### Exercise aim
For each line of the listing that includes the word "primitive", show the whole line.

### Records for processing
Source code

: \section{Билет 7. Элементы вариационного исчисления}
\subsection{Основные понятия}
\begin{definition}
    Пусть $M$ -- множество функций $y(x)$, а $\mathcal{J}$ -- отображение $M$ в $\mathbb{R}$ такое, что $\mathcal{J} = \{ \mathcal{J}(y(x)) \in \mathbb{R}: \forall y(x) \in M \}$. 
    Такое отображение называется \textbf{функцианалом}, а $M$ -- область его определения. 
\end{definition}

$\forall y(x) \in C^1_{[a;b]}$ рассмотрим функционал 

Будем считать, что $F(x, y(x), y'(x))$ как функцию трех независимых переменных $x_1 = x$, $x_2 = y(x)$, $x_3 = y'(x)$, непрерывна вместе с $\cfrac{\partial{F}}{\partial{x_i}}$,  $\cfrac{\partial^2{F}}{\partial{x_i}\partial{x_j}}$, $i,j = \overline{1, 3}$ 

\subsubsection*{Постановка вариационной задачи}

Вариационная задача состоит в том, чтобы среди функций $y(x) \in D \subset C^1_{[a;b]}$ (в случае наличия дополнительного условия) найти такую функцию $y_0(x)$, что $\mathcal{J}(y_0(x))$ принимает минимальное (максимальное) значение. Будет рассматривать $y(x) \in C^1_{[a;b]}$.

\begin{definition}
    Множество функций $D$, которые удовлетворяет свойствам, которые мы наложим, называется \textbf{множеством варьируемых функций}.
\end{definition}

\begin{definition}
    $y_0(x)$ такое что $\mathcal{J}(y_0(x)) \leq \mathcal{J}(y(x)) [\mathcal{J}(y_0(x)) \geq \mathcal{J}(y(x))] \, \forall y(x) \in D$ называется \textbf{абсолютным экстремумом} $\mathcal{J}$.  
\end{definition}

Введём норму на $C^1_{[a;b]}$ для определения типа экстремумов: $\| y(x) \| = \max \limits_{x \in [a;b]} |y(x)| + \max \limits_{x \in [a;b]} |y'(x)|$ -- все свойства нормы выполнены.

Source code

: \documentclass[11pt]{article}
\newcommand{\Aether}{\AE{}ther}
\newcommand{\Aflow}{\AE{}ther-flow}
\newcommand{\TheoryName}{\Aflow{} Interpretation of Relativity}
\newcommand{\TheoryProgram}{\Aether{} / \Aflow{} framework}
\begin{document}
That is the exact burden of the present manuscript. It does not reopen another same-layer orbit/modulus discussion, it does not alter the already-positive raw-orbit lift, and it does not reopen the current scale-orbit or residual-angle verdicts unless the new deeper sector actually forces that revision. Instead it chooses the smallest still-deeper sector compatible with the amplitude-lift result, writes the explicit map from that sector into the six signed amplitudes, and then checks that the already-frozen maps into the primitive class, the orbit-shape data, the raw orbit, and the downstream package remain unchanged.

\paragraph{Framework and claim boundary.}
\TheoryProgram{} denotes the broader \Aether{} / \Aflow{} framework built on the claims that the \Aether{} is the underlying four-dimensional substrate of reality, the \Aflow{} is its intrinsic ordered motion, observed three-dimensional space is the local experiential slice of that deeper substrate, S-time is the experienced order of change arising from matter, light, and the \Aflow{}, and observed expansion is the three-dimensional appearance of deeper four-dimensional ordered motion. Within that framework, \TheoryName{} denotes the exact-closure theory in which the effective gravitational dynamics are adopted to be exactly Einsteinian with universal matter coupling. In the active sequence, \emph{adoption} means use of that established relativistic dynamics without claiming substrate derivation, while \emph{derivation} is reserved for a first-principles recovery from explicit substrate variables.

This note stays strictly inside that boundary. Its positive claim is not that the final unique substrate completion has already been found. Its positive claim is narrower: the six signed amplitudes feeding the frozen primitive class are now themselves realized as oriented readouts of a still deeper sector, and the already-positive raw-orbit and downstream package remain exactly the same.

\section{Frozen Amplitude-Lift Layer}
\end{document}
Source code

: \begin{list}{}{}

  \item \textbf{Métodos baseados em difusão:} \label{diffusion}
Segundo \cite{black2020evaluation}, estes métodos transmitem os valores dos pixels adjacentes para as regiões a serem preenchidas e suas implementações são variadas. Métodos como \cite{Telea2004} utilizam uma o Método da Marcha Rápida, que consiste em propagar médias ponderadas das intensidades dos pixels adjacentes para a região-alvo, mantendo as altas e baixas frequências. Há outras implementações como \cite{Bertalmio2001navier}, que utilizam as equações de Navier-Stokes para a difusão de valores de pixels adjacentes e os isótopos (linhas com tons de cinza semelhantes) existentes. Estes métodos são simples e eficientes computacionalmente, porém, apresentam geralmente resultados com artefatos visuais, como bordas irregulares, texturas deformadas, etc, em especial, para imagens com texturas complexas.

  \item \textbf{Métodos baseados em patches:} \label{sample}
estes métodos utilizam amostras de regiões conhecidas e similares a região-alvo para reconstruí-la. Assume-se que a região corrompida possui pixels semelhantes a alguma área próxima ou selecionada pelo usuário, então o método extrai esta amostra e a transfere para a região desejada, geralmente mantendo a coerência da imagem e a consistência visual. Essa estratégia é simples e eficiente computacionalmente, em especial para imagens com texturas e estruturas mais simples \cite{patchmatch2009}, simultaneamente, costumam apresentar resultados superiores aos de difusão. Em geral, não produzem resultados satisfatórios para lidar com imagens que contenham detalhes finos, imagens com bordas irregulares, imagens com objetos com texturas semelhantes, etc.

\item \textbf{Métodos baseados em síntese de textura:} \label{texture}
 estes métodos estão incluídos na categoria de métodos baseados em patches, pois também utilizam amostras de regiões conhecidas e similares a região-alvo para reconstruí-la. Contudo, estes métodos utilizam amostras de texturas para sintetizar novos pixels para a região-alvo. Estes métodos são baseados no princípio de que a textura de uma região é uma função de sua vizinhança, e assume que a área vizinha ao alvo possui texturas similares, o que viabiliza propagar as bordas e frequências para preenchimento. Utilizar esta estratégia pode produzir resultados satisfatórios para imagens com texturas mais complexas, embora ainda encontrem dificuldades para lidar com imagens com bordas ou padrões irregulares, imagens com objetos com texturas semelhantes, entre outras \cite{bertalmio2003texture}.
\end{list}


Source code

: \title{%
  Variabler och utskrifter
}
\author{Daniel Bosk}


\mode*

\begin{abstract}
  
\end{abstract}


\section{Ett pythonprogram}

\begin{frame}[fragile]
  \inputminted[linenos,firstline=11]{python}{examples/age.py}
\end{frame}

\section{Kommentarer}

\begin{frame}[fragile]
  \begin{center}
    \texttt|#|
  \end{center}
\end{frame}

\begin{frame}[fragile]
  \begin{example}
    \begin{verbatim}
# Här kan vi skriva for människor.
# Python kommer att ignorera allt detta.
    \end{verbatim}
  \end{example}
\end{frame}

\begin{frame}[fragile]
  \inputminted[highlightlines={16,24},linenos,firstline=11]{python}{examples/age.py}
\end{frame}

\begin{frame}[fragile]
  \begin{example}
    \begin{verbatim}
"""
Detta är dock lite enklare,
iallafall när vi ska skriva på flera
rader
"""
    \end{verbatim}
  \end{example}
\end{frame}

### Answer to the exercise
That is the exact burden of the present manuscript. It does not reopen another same-layer orbit/modulus discussion, it does not alter the already-positive raw-orbit lift, and it does not reopen the current scale-orbit or residual-angle verdicts unless the new deeper sector actually forces that revision. Instead it chooses the smallest still-deeper sector compatible with the amplitude-lift result, writes the explicit map from that sector into the six signed amplitudes, and then checks that the already-frozen maps into the primitive class, the orbit-shape data, the raw orbit, and the downstream package remain unchanged.
This note stays strictly inside that boundary. Its positive claim is not that the final unique substrate completion has already been found. Its positive claim is narrower: the six signed amplitudes feeding the frozen primitive class are now themselves realized as oriented readouts of a still deeper sector, and the already-positive raw-orbit and downstream package remain exactly the same.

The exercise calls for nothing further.